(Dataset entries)
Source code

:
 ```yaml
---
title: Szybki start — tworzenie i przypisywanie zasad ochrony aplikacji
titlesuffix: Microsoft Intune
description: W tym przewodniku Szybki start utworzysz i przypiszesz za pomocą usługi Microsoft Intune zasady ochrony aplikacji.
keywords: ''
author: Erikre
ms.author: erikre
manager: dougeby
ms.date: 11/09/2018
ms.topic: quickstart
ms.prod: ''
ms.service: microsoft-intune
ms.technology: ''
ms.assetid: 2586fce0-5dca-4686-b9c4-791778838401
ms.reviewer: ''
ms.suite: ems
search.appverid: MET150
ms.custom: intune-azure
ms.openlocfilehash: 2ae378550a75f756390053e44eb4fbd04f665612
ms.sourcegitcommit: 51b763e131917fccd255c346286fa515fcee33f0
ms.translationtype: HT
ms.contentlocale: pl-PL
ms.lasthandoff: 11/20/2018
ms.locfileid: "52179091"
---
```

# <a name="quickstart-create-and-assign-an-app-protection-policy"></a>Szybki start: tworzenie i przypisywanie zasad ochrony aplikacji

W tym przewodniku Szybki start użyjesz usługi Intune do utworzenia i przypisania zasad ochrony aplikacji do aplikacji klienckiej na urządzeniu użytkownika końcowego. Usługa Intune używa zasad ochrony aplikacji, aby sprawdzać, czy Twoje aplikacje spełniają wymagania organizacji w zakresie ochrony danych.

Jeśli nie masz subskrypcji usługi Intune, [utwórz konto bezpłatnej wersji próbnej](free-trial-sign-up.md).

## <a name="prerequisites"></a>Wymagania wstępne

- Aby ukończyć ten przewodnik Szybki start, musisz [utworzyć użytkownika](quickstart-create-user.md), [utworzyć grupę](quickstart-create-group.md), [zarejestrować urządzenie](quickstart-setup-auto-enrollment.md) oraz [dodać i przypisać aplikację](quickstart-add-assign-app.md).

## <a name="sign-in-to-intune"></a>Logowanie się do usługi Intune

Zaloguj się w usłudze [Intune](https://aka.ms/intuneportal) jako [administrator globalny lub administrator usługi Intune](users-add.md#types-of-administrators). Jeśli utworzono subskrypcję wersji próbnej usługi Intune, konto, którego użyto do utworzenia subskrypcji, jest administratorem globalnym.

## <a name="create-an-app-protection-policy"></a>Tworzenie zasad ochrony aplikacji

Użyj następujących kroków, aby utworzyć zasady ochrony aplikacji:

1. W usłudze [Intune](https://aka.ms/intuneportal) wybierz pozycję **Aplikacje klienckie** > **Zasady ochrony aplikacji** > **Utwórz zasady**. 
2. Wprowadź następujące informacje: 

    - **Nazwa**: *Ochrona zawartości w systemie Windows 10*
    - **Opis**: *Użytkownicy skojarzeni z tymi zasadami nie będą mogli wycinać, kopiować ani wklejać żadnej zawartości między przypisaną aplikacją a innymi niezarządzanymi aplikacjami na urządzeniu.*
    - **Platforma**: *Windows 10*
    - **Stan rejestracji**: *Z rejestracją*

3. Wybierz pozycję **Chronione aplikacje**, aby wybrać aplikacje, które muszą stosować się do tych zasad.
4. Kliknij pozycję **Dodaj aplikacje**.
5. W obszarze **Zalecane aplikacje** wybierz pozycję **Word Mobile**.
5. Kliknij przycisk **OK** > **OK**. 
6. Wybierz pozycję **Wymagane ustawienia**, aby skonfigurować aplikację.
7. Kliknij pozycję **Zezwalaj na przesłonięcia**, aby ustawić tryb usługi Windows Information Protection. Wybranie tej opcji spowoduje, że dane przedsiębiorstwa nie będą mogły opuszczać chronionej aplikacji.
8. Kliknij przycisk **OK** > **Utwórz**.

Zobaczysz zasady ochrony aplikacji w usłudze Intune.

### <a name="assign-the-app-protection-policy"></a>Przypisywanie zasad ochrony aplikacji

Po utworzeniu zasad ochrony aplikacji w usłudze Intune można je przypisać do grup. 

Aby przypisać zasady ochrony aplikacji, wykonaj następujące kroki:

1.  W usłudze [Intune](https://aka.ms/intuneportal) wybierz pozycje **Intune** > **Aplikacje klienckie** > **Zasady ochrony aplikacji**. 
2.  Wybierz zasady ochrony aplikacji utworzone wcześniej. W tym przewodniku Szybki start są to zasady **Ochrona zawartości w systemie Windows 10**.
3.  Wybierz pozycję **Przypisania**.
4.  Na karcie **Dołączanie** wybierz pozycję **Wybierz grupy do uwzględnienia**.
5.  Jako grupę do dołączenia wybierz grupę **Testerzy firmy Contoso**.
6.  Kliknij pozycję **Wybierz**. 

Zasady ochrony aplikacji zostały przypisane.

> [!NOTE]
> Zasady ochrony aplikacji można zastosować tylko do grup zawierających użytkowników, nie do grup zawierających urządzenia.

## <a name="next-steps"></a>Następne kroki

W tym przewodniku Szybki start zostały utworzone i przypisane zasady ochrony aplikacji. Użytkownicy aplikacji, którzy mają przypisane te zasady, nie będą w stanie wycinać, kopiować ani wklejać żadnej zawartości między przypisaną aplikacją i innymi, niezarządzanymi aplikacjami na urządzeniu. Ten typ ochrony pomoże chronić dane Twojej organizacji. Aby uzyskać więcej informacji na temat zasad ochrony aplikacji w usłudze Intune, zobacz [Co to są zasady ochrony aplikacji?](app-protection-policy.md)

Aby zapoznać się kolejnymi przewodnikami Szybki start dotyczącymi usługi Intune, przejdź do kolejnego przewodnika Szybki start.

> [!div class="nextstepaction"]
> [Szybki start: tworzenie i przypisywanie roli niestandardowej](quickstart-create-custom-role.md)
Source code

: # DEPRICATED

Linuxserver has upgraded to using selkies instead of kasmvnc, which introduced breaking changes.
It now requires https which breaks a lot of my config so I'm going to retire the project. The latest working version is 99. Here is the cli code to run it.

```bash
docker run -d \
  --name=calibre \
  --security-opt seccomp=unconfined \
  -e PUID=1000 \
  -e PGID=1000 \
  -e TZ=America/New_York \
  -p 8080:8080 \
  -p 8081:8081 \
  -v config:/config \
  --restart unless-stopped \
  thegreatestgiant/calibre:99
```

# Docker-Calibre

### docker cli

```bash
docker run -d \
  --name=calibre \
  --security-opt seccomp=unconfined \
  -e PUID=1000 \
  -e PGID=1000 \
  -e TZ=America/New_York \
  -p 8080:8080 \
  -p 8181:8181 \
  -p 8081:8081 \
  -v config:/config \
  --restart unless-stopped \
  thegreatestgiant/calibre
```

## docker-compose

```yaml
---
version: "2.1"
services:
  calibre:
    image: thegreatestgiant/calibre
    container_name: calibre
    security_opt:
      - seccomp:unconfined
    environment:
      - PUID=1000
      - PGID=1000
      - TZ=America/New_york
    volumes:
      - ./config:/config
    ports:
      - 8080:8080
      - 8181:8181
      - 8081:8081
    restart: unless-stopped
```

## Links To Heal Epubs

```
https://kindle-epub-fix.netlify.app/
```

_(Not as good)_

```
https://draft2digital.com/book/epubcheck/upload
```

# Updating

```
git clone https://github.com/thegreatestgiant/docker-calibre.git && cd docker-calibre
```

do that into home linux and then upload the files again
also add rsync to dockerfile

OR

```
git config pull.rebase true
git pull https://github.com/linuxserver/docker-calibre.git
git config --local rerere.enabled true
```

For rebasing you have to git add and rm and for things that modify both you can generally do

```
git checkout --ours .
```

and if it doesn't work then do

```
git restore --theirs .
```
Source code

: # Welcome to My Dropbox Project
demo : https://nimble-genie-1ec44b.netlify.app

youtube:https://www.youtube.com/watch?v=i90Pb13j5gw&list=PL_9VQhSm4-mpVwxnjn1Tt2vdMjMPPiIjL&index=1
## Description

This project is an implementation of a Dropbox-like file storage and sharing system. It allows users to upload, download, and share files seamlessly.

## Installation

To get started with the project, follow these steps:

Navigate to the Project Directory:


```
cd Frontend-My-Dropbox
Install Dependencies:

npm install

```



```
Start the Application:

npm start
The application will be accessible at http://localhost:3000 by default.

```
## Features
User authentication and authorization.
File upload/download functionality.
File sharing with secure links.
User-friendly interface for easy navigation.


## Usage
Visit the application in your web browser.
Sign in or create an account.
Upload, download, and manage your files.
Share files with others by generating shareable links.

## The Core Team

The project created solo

#### Problem to work on:
Only the lines that contain the string "systemie" should be copied from the entries above.

#### Written solution:
    - **Nazwa**: *Ochrona zawartości w systemie Windows 10*
2.  Wybierz zasady ochrony aplikacji utworzone wcześniej. W tym przewodniku Szybki start są to zasady **Ochrona zawartości w systemie Windows 10**.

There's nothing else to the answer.